Europhysiology 2018 (London, UK) (2018) Proc Physiol Soc 41, PCA024

Poster Communications

The NADPH Oxidase Nox4 controls polarization of macrophages in a NFKB-dependent manner

V. Helfinger1, K. Palfi1, A. Weigert2, K. Schröder1

1. Institute for Cardiovascular Physiology, Goethe University Frankfurt, Frankfurt am Main, Germany. 2. Institute for Biochemistry I, Frankfurt am Main, Germany.

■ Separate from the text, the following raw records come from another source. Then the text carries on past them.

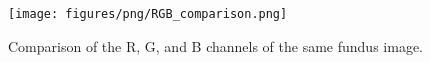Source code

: \begin{figure}[b]
    \centering
    \texttt{[image: figures/png/RGB\_comparison.png]}
    \caption{Comparison of the R, G, and B channels of the same fundus image.}
    \label{fig:RGB comparison}
\end{figure}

The family of NADPH oxidases represents a source of reactive oxygen species (ROS). Within this family, Nox4 is special, as it constitutively produces H2O2. The loss of Nox4 promotes inflammation. A major cellular component of inflammation is the macrophage population, which divides in several subpopulations with pro-inflammatory M1 and wound-healing M2 macrophages being extremes of this functional spectrum of cells. As controversial findings on Nox4 expression in macrophages exist, we hypothesize that Nox4 expression is only present in a subpopulation of macrophages, where it may determine the phenotype. In a murine inflammation-driven fibrosarcoma model Nox4-deficiency results an increase in the expression of pro-inflammatory genes and cytokines and higher amounts of pro-inflammatory Ly6C+ macrophages in the tumors. Ex vivo, bone marrow-derived macrophages deficient in Nox4 displayed a reduced M2 polarization whereas M1 markers were elevated. ROS levels where augmented in Nox4-/- cells polarized to M1 accompanied by a higher expression of Nox2. Mechanistically, Nox4-deficiency reduces STAT6 activation and promotes NFKB activity, with the latter being responsible for the higher level of Nox2 in Nox4-deficient M1-polarized macrophages. Collectively the data obtained in this study propose an anti-inflammatory role of Nox4 in macrophages. This is achieved by an enhanced M2 polarization and a suppression of NFKB activity.